Adopt an "Origin When Cross-Origin" policy via the Meta Referrer tag, per https://meta.wikimedia.org/wiki/Research:Wikimedia_referrer_policy

See public discussion on Meta:
https://meta.wikimedia.org/wiki/Research_talk:Wikimedia_referrer_policy

I am creating this task to keep track of any patch, should we end up implementing this or a similar proposal.

Recommendation from privacy/security review: use an Origin When Cross-Origin policy.

There are a very large number of changes, so older changes are hidden. Show Older Changes

@csteipp: have you been able to look into this?

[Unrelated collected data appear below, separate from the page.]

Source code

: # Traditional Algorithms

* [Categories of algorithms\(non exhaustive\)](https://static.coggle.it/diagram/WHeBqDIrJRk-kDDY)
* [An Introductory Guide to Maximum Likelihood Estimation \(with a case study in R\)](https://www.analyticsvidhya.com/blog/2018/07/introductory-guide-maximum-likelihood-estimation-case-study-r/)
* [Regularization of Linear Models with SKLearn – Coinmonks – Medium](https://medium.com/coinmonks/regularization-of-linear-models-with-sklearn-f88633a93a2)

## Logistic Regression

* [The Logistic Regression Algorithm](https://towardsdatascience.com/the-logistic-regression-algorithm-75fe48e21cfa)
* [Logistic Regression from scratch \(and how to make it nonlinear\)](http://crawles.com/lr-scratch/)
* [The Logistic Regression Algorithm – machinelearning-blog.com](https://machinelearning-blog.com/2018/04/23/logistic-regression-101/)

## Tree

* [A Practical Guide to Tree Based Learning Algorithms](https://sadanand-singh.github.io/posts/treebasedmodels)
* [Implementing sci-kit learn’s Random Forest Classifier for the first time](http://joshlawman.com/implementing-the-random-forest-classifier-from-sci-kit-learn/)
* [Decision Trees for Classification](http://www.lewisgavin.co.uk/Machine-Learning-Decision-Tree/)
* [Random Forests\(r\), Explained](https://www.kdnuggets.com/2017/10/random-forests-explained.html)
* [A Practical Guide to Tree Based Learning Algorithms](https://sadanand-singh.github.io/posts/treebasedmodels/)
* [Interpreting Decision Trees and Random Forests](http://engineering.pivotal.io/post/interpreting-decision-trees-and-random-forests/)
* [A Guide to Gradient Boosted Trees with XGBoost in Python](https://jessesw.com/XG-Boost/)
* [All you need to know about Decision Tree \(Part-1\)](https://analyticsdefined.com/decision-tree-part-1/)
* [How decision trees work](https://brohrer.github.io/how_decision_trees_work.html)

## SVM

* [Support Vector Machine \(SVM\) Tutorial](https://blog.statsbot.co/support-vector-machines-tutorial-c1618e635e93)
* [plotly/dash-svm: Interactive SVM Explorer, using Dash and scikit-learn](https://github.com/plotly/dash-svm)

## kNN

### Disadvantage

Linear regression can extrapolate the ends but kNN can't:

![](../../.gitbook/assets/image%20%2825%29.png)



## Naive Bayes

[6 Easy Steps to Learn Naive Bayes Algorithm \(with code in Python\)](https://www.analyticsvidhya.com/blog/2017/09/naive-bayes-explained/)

Dario: follow up by email with @csteipp

Elitre added a subscriber: Elitre.Oct 21 2015, 7:45 AM
csteipp added a comment.EditedOct 23 2015, 4:36 PM

Digging into how browsers implement this, it looks like they are pretty consistent. Currently, all browsers (that I could find) pass the full url to any https site, and no referrer to http sites. With the meta header, browsers that implement the feature pass our domain name in the referrer to both http and https urls.

Against a passive, pervasive-surveillance threat, this gives some new information to the attacker-- they would know the specific site/project the user came from, instead of merely knowing that they came from a WMF site.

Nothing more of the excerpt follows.